For when cases do come up, they all squeal.

Picket

Sinn Fein has been picketing the courts arguing that former IRA members should not be on trial because they are peace makers.

Loyalists riot when some of theirs go on trial and claim they are being discriminated against.

The state doesn’t really do much of prosecuting its own people but Unionism is appalled at any prospect of British forces being treated as criminal in their fight against the IRA.

They fear that if there is to be open disclosure of past actions – and freedom from prosecution would help that –  then it is the people who kept the files and have the information about past deeds who are going to look worst. The IRA and UDA and UVF presumably don’t have written records of their killings.

And some of the retired security force personnel are pointing to another problem.

If you force disclosure of what we know, it may contain a lot of information about current political leaders and make stable coalition between Sinn Fein and the DUP untenable.

And the whole point is to try to preserve political stability by neutralising the irritants that threaten it.

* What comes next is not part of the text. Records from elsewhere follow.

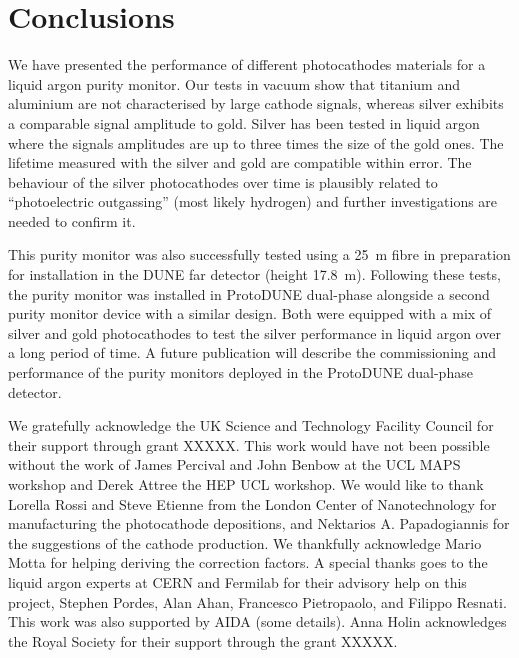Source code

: \documentclass[a4paper,11pt]{article}
\begin{document}

\section{Conclusions}
We have presented the performance of different photocathodes materials for a liquid argon purity monitor.
Our tests in vacuum show that titanium and aluminium are not characterised by large cathode signals, whereas silver exhibits a comparable signal amplitude to gold.
Silver has been tested in liquid argon where the signals amplitudes are up to three times the size of the gold ones. The lifetime measured with the silver and gold are compatible within error.
The behaviour of the silver photocathodes over time is plausibly related to ``photoelectric outgassing'' (most likely hydrogen) and further investigations are needed to confirm it.

This purity monitor was also successfully tested using a \SI{25}{m} fibre in preparation for installation in the DUNE far detector (height \SI{17.8}{m}). 
Following these tests, the purity monitor was installed in ProtoDUNE dual-phase alongside a second purity monitor device with a similar design. Both were equipped with a mix of silver and gold photocathodes to test the silver performance in liquid argon over a long period of time.
A future publication will describe the commissioning and performance of the purity monitors deployed in the ProtoDUNE dual-phase detector.

\acknowledgments
We gratefully acknowledge the UK Science and Technology Facility Council for their support through grant XXXXX.
This work would have not been possible without the work of James Percival and John Benbow at the UCL MAPS workshop and Derek Attree the HEP UCL workshop. We would like to thank Lorella Rossi and Steve Etienne from the London Center of Nanotechnology for manufacturing the photocathode depositions, and Nektarios A. Papadogiannis for the suggestions of the cathode production.
We thankfully acknowledge Mario Motta for helping deriving the correction factors. 
A special thanks goes to the liquid argon experts at CERN and Fermilab for their advisory help on this project, Stephen Pordes, Alan Ahan, Francesco Pietropaolo, and Filippo Resnati.
This work was also supported by AIDA (some details).
Anna Holin acknowledges the Royal Society for their support through the grant XXXXX.
\end{document}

Mr Larkin’s proposal was awkwardly timed if it was to appeal to the victims of paramilitary and state violence, that is, those who would be expected to waive their right to justice.

It came on the thirtieth anniversary of a republican ambush on a religious service in a gospel hall in Darkley County Armagh in which three people died. The congregation was singing Bathed in the Blood of the Lamb as the bullets rattled through them.

Then BBC Panorama broadcast interviews with former soldiers who disclosed that they had killed civilians, trawling the streets of Belfast for targets in unmarked cars, in civilian clothing themselves.

And this is just a couple of weeks after a powerful documentary about those killed and disappeared by the IRA in which Gerry Adams repeated his denial that he was ever in the IRA and upping the tension with his republican critics by describing as liars those former IRA members who have said he was their commander. That hasn’t gone down well and already there have been leaks from inside the IRA of information about operations attributed to Gerry Adams.

If people don’t believe that the IRA and the Loyalists can be honest about the past, – and they have serious reason to doubt it – then they are less likely to pay the price – an effective amnesty for disclosure.